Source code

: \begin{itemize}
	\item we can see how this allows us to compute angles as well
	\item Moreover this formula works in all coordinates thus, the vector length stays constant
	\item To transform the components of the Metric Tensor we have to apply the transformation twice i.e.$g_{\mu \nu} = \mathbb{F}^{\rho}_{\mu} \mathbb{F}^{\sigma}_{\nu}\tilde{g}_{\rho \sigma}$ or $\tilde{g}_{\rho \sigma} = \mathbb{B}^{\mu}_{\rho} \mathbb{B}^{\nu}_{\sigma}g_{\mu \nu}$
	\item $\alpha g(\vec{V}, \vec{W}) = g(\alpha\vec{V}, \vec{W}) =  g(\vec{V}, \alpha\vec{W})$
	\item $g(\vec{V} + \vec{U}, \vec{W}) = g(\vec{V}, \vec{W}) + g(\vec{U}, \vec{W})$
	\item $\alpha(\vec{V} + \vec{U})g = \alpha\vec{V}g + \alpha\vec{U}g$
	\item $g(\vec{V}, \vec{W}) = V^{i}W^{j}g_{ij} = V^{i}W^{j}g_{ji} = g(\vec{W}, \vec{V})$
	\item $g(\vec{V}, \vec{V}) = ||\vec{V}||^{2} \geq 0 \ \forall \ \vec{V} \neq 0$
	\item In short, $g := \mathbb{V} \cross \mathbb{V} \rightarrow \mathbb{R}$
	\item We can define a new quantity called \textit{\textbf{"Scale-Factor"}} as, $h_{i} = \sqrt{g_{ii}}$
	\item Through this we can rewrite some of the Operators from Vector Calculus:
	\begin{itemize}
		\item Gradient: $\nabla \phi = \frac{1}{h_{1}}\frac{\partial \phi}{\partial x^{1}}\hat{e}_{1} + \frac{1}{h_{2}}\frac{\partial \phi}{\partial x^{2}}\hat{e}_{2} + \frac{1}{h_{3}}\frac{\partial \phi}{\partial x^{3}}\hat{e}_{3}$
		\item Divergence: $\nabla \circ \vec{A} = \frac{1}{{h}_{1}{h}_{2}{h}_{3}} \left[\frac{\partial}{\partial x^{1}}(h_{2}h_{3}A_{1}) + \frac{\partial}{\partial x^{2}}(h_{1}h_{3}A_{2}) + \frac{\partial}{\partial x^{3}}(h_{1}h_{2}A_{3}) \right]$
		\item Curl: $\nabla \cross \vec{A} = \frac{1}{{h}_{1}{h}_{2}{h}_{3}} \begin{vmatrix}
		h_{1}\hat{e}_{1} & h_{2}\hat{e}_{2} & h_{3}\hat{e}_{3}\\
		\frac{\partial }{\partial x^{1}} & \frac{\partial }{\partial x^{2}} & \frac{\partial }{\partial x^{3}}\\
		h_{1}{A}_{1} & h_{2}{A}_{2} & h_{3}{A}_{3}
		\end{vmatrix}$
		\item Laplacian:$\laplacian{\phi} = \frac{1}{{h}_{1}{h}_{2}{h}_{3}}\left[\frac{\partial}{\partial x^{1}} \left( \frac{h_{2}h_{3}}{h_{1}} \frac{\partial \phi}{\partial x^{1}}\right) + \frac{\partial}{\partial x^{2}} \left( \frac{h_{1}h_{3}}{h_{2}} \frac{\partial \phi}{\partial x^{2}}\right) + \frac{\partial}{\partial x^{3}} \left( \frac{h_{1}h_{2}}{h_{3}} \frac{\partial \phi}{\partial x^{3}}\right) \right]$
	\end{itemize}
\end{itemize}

_Task_
When you find a line in the records that contains the word "itemize", copy it.

_Task solution_
: \begin{itemize}
	\begin{itemize}
	\end{itemize}
\end{itemize}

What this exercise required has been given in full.